Autonomous Maxwell's demon in a cavity QED system

We present an autonomous Maxwell's demon scheme. It is first analyzed theoretically in terms of information exchange in a closed system and then implemented experimentally with a single Rydberg atom and a high-quality microwave resonator. The atom simulates both a qubit interacting with the cavity and a demon carrying information on the qubit state. While the cold qubit crosses the hot cavity, the demon prevents energy absorption from the cavity mode, apparently violating the second law of thermodynamics.

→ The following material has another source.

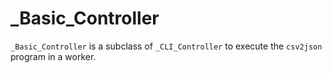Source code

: # _Basic_Controller

`_Basic_Controller` is a subclass of `_CLI_Controller` to execute the `csv2json` program in a worker.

Taking into account the change of the mutual information between the demon and the qubit-cavity system gives rise to a generalized expression of the second law that we establish and measure. Finally, considering the closed qubit-cavity-demon system, we establish and measure that the generalized second law can be recast into an entropy conservation law, as expected for a unitary evolution.

Figure 1

Autonomous Maxwell's demon. (a) Scheme of the experimental setup with a microwave cavity ($\mathsf{C}$) and flying circular Rydberg atoms (blue toroid for the qubit atom, magenta toroids for probe probes). (b) Scheme of the experimental sequence. The cavity $\mathsf{C}$ is prepared in a thermal state at temperature ${\beta }_{\mathsf{C}}$ using microwave source ${\mathsf{S}}_{\mathsf{C}}$. The three-level atom, initially in state $|g\rangle$, is prepared in a thermal state (temperature ${\beta }_{\mathsf{Q}}$) in the $\{|g\rangle ,|e\rangle \}$ subspace using source ${\mathsf{S}}_{eg}$. The demon $\mathsf{D}$ is realized by source ${\mathsf{S}}_{gf}$ resonant with $|f\rangle -|g\rangle$ transition and applied before $\mathsf{Q}$ enters $\mathsf{C}$. The $\mathsf{Q}\text{−}\mathsf{C}$ energy exchange is induced through adiabatic passage technique ($\mathsf{Q}\text{−}\mathsf{C}$ detuning is controlled by electric field applied by voltage potential $\mathsf{V}$). The atomic state is measured by detector $\mathsf{M}$. The cavity state is reconstructed by the Ramsey interferometer (zones ${\mathsf{R}}_1$ and ${\mathsf{R}}_2$ fed by ${\mathsf{C}}_{\mathsf{R}}$) with a sequence of probe atoms.

Figure 2

Heat exchange vs relative inverse temperature $\delta \tilde{\beta }=1-T_{\mathsf{C}}/T_{\mathsf{Q}}$. Diamonds (circles) are the measured ${\mathcal{Q}}_{\mathsf{C}}$ (${\mathcal{Q}}_{\mathsf{Q}}$). Lines are theoretical. Filled symbols with solid lines (open symbols with dotted lines) are in the presence (absence) of the demon. Vertical error bars are computed from the quantum state tomography. Horizontal error bars result from the finite accuracy of the set atomic temperature, especially for thermal states close to $|g\rangle$ and $|e\rangle$. Inset: the relative heat gain $\varepsilon$ of the cavity due to the demon; see text for details.

Figure 3

Temperature dependence of thermodynamic quantities calculated in natural units of information (nats). Symbols are measured results and lines are the corresponding theoretical evolutions. Filled symbols with solid lines (open symbols with dashed lines) are in the presence (absence) of $\mathsf{D}$. (a) Mutual information. Blue, red, and black colors correspond to ${\mathcal{I}}_{\mathsf{QC}:\mathsf{D}}$ after readout, to ${\mathcal{I}}_{\mathsf{QC}:\mathsf{D}}^{\mathrm{fb}}$ after feedback, and to their difference $\mathrm{\Delta }{\mathcal{I}}_{\mathsf{QC}:\mathsf{D}}$, respectively. (b) Generalized SLT. The entropy production $\mathcal{Q}\delta \beta$ is computed here using the qubit heat ${\mathcal{Q}}_{\mathsf{Q}}$ which has a smaller experimental uncertainty than ${\mathcal{Q}}_{\mathsf{C}}$. (c) Relative entropy. Blue (red) colors correspond to ${\mathcal{D}}_{\mathsf{Q}}$ (${\mathcal{D}}_{\mathsf{C}}$), green to $\mathrm{\Delta }{\mathcal{I}}_{\mathsf{Q}:\mathsf{C}}$, and black to the sum ${\mathcal{D}}_{\mathsf{QC}}$ of these three contributions. (d) Total entropy change of the $\mathsf{QDC}$ system. Points and line are the difference of the corresponding data in plots (b) and (c). All error bars are calculated from the reconstructed states using an original method, developed in Refs. [25, 27, 28]; see also Ref. [20].